> INSTRUCTIONS FOR THE TASK: Every line below that has the string "return" needs to be copied.

> RECORDS PROVIDED:
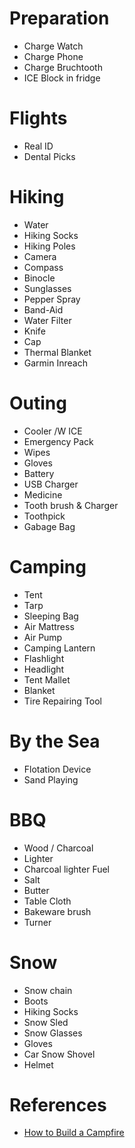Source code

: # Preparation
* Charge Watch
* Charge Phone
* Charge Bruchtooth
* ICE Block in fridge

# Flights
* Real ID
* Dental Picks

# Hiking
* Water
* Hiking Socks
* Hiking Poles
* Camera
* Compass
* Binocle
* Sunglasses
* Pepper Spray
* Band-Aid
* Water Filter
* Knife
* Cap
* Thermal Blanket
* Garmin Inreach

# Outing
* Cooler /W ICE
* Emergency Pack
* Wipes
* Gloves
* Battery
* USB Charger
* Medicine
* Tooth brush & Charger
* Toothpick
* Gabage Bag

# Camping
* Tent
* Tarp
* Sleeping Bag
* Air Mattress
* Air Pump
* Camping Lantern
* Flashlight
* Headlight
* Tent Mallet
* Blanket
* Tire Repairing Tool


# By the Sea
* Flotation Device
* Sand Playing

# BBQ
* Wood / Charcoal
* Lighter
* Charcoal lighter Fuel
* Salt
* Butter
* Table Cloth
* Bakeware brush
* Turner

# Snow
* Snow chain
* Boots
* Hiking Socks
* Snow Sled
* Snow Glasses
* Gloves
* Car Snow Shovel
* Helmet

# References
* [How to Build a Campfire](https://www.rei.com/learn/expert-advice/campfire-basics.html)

* * *

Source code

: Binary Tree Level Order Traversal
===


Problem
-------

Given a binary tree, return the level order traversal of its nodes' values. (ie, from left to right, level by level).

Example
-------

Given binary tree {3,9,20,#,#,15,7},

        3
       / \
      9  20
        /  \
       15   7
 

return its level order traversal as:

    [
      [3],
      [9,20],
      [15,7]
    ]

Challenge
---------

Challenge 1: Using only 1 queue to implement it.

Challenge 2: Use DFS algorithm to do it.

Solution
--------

> RESPONSE AREA:
Given a binary tree, return the level order traversal of its nodes' values. (ie, from left to right, level by level).
return its level order traversal as:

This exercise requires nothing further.